En parcourant un supermarché du centre-ville de Vancouver avec Dr Lin, nous examinons des produits qui pourraient surprendre les consommateurs par leur classification comme ultra-transformés. De nombreuses alternatives végétales à la viande, des yaourts commercialisés comme des aliments santé, et des produits étiquetés « naturels » entrent dans cette catégorie.
« Il ne s’agit pas de diaboliser la commodité, » précise Dr Lin alors que nous naviguons dans les allées. « Il s’agit de transparence et de modération. Comprendre ce que nous consommons réellement est la première étape. »
Pour les familles qui essaient de réduire les aliments ultra-transformés, le défi peut sembler écrasant. Emma Chen, mère célibataire de deux enfants à l’est de Vancouver, partage son expérience tout en préparant le dîner dans sa cuisine d’appartement.
« Je travaille à temps plein et j’ai peu de temps pour cuisiner, » dit-elle en coupant des légumes pour un sauté. « J’ai commencé par simplement remplacer un aliment ultra-transformé chaque semaine par quelque chose de plus complet. Petits pas, vous savez? »
Ces petits pas s’alignent sur l’approche pratique recommandée par des diététistes comme Sonia Rahman, qui travaille avec des centres de santé communautaires dans la région du Lower Mainland.
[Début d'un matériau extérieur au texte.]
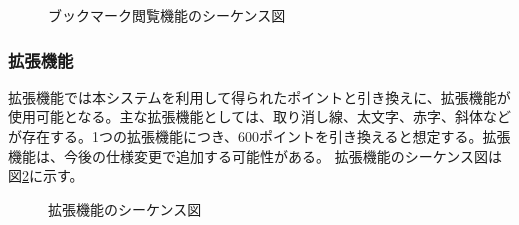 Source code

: \documentclass[a4j]{jarticle}
\begin{document}
  \begin{figure}[H]
    \centering
    \caption{ブックマーク閲覧機能のシーケンス図}
    \label{fig:mypage_bookmark.png}
  \end{figure}


  \subsubsection{拡張機能}
  拡張機能では本システムを利用して得られたポイントと引き換えに、拡張機能が使用可能となる。主な拡張機能としては、取り消し線、太文字、赤字、斜体などが存在する。1つの拡張機能につき、600ポイントを引き換えると想定する。拡張機能は、今後の仕様変更で追加する可能性がある。
  拡張機能のシーケンス図は図\ref{fig:mypage_extension.png}に示す。

  \begin{figure}[H]
    \centering
    \caption{拡張機能のシーケンス図}
    \label{fig:mypage_extension.png}
  \end{figure}
\end{document}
« J’encourage les gens à commencer là où ils sont, » explique Rahman. « Peut-être en faisant son propre maïs soufflé au lieu d’acheter les sachets pour micro-ondes, ou en gardant des légumes surgelés à portée de main pour des repas rapides. L’objectif n’est pas la perfection – c’est le progrès. »
De retour dans son bureau, Dr Lin souligne que la solution nécessite plus qu’une action individuelle. « Nous avons besoin de changements politiques qui rendent les aliments sains plus abordables et accessibles. Nous avons besoin d’environnements alimentaires qui soutiennent les choix sains plutôt que de les miner. »
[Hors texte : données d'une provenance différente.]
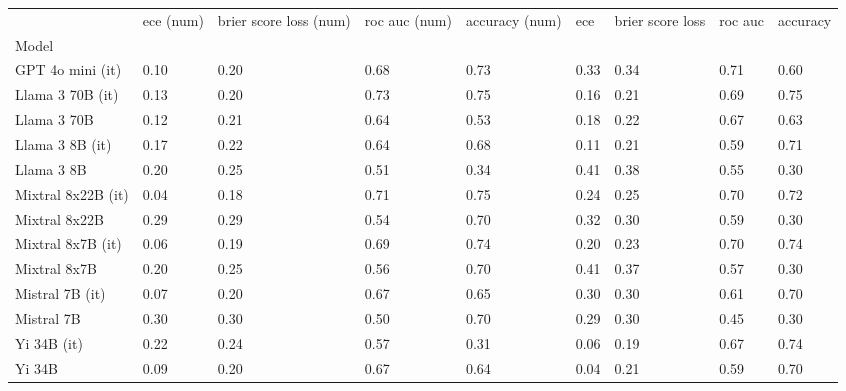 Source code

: \begin{tabular}{lllllllll}
\toprule
 & ece (num) & brier score loss (num) & roc auc (num) & accuracy (num) & ece & brier score loss & roc auc & accuracy \\
Model &  &  &  &  &  &  &  &  \\
\midrule
GPT 4o mini (it) & 0.10 & 0.20 & 0.68 & \cellcolor{cyan!17.6} 0.73 & 0.33 & 0.34 & \cellcolor{cyan!25.0} 0.71 & 0.60 \\
Llama 3 70B (it) & 0.13 & 0.20 & \cellcolor{cyan!25.0} 0.73 & \cellcolor{cyan!24.4} 0.75 & 0.16 & \cellcolor{cyan!16.2} 0.21 & \cellcolor{cyan!7.0} 0.69 & \cellcolor{cyan!25.0} 0.75 \\
Llama 3 70B & 0.12 & 0.21 & 0.64 & 0.53 & 0.18 & \cellcolor{cyan!8.3} 0.22 & 0.67 & 0.63 \\
Llama 3 8B (it) & 0.17 & 0.22 & 0.64 & 0.68 & 0.11 & \cellcolor{cyan!12.7} 0.21 & 0.59 & \cellcolor{cyan!7.7} 0.71 \\
Llama 3 8B & 0.20 & 0.25 & 0.51 & \cellcolor{orange!6.2} 0.34 & 0.41 & 0.38 & 0.55 & \cellcolor{orange!25.0} 0.30 \\
Mixtral 8x22B (it) & \cellcolor{cyan!25.0} 0.04 & \cellcolor{cyan!25.0} 0.18 & \cellcolor{cyan!11.0} 0.71 & \cellcolor{cyan!25.0} 0.75 & 0.24 & 0.25 & \cellcolor{cyan!11.7} 0.70 & \cellcolor{cyan!12.7} 0.72 \\
Mixtral 8x22B & \cellcolor{orange!15.5} 0.29 & \cellcolor{orange!3.4} 0.29 & 0.54 & \cellcolor{cyan!0.5} 0.70 & 0.32 & 0.30 & 0.59 & \cellcolor{orange!25.0} 0.30 \\
Mixtral 8x7B (it) & \cellcolor{cyan!0.3} 0.06 & \cellcolor{cyan!18.5} 0.19 & 0.69 & \cellcolor{cyan!22.2} 0.74 & 0.20 & \cellcolor{cyan!7.4} 0.23 & \cellcolor{cyan!12.7} 0.70 & \cellcolor{cyan!23.3} 0.74 \\
Mixtral 8x7B & 0.20 & 0.25 & 0.56 & 0.70 & 0.41 & 0.37 & 0.57 & \cellcolor{orange!25.0} 0.30 \\
Mistral 7B (it) & 0.07 & 0.20 & 0.67 & 0.65 & 0.30 & 0.30 & 0.61 & \cellcolor{cyan!0.4} 0.70 \\
Mistral 7B & \cellcolor{orange!22.1} 0.30 & \cellcolor{orange!18.5} 0.30 & 0.50 & 0.70 & 0.29 & 0.30 & \cellcolor{orange!25.0} 0.45 & \cellcolor{orange!25.0} 0.30 \\
Yi 34B (it) & 0.22 & 0.24 & 0.57 & \cellcolor{orange!25.0} 0.31 & \cellcolor{cyan!16.7} 0.06 & \cellcolor{cyan!25.0} 0.19 & 0.67 & \cellcolor{cyan!19.4} 0.74 \\
Yi 34B & 0.09 & 0.20 & 0.67 & 0.64 & \cellcolor{cyan!25.0} 0.04 & \cellcolor{cyan!17.2} 0.21 & 0.59 & \cellcolor{cyan!2.1} 0.70 \\

\end{tabular}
Alors que notre conversation se termine, la pluie s’est arrêtée. Dehors, le banc est vide, mais l’emballage coloré reste – un petit rappel de la conversation plus large que le Canada doit avoir sur les aliments qui sont devenus si normaux dans notre vie quotidienne, mais qui peuvent silencieusement affecter notre santé de manières que nous commençons seulement à comprendre.
La fille et la mère que j’ai observées plus tôt sont parties, continuant leur journée ensemble. Je me demande quelle pourrait être leur prochaine collation, et si des rapports comme celui de l’AHA finiront par changer ce qui se retrouve dans leur panier d’épicerie – et dans les paniers d’épicerie de millions de Canadiens qui font des choix similaires chaque jour.